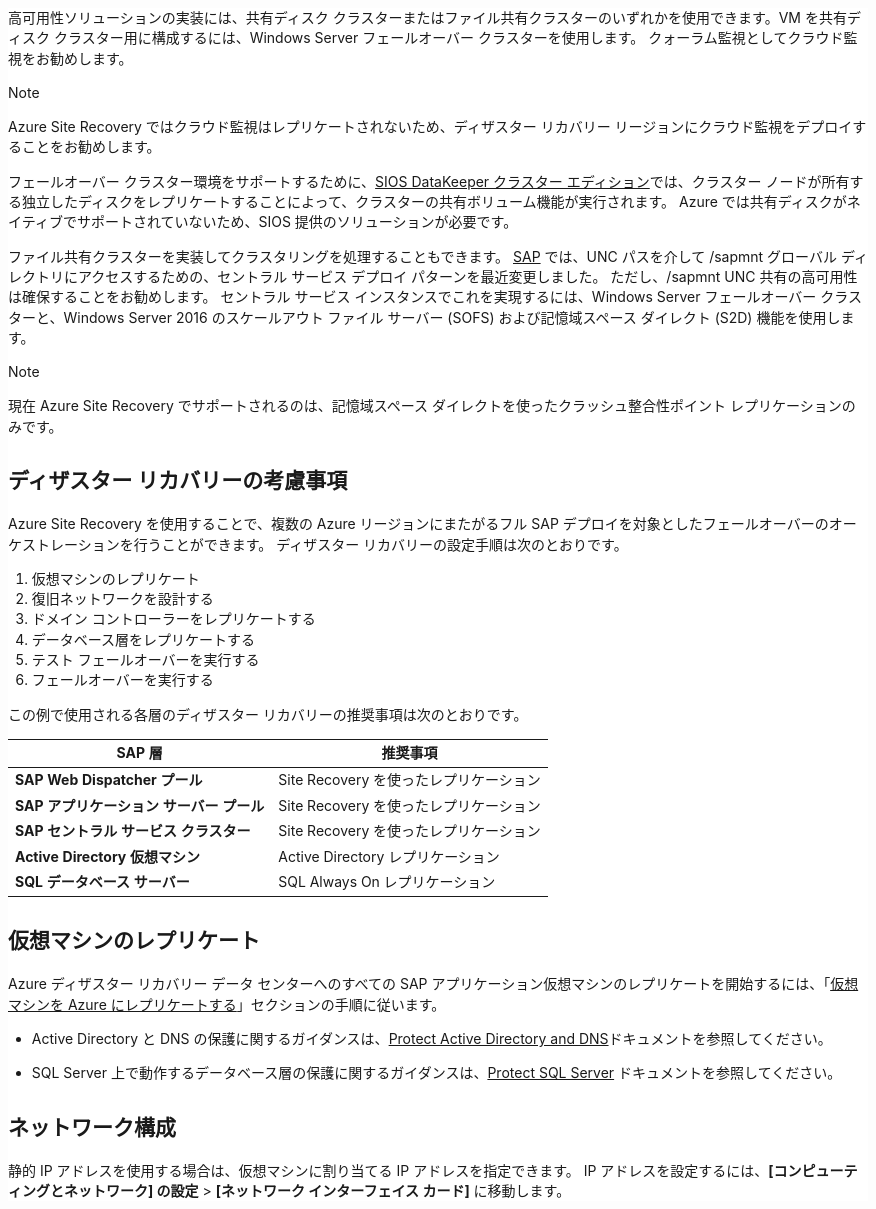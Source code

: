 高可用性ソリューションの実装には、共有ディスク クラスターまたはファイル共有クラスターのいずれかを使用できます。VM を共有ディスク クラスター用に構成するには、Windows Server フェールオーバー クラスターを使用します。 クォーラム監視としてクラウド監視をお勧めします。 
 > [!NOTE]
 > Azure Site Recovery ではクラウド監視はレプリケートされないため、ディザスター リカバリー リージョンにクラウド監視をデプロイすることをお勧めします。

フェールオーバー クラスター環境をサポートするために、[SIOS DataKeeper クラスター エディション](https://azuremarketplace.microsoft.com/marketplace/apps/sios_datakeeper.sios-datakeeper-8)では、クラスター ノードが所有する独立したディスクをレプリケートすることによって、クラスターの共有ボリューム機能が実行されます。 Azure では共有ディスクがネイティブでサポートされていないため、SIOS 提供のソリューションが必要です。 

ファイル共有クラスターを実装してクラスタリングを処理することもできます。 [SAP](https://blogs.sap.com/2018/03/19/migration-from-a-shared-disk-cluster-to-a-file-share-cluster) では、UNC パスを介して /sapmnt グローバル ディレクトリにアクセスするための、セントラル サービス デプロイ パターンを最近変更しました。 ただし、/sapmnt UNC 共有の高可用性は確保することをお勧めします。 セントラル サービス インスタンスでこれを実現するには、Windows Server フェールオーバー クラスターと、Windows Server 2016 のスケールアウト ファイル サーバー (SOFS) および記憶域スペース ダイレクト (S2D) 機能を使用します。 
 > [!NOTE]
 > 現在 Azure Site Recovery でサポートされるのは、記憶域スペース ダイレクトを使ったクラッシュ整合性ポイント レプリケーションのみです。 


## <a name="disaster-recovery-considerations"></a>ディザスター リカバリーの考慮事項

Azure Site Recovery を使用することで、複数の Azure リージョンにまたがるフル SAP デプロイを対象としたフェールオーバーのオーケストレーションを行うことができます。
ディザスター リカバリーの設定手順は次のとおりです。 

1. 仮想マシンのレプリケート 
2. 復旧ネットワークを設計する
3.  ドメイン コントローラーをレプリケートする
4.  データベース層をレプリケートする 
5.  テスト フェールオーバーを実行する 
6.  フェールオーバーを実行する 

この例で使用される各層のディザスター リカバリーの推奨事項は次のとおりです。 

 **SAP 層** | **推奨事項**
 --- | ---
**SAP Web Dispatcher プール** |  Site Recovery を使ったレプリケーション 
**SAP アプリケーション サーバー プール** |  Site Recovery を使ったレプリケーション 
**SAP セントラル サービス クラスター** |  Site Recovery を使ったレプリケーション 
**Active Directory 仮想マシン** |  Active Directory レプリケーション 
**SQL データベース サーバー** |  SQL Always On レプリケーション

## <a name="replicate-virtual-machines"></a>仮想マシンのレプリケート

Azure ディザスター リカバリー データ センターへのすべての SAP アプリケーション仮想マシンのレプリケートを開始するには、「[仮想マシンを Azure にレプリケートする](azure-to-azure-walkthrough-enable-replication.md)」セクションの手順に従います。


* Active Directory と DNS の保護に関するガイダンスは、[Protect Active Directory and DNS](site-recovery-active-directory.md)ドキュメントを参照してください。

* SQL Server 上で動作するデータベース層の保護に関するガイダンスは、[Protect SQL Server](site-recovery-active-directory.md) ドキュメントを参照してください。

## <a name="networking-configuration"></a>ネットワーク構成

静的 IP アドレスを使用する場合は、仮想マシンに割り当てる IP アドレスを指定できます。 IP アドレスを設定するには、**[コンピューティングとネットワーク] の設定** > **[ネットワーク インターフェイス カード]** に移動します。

==

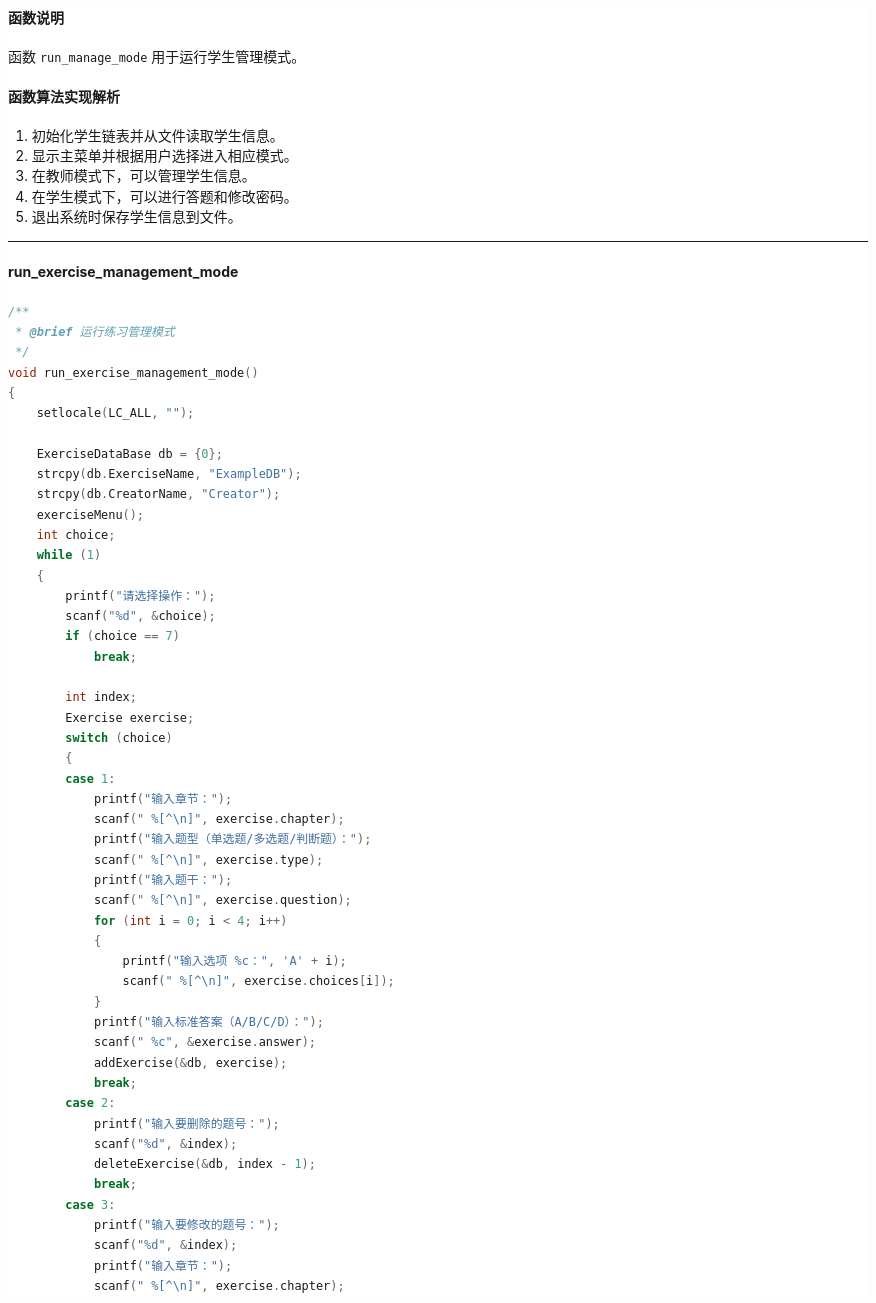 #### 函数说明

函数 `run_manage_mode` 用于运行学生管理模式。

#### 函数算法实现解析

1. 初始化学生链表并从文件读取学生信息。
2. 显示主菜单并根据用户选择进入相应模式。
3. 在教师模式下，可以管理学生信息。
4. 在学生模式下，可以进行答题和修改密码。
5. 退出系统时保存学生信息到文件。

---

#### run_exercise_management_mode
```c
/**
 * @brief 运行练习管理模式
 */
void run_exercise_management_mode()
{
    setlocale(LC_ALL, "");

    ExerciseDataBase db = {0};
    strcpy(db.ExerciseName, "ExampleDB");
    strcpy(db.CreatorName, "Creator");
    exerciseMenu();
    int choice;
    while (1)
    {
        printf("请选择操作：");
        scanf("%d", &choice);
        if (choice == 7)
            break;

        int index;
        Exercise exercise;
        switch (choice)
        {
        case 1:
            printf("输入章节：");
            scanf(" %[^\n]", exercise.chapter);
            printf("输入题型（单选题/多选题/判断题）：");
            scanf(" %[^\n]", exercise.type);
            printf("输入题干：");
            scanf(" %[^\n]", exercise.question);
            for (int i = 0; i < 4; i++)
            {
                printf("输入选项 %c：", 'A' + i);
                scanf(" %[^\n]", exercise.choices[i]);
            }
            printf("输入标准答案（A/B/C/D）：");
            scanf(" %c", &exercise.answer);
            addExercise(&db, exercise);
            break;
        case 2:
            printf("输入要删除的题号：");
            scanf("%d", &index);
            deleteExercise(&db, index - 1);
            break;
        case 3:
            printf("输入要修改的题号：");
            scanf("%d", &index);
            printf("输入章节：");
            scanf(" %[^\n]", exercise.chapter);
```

_WHAT IS BEING ASKED_: Report every line in the data that holds "を使ったレプリケーション", copying each one.

_ANSWER TO THE PROBLEM_:
**SAP Web Dispatcher プール** |  Site Recovery を使ったレプリケーション 
**SAP アプリケーション サーバー プール** |  Site Recovery を使ったレプリケーション 
**SAP セントラル サービス クラスター** |  Site Recovery を使ったレプリケーション 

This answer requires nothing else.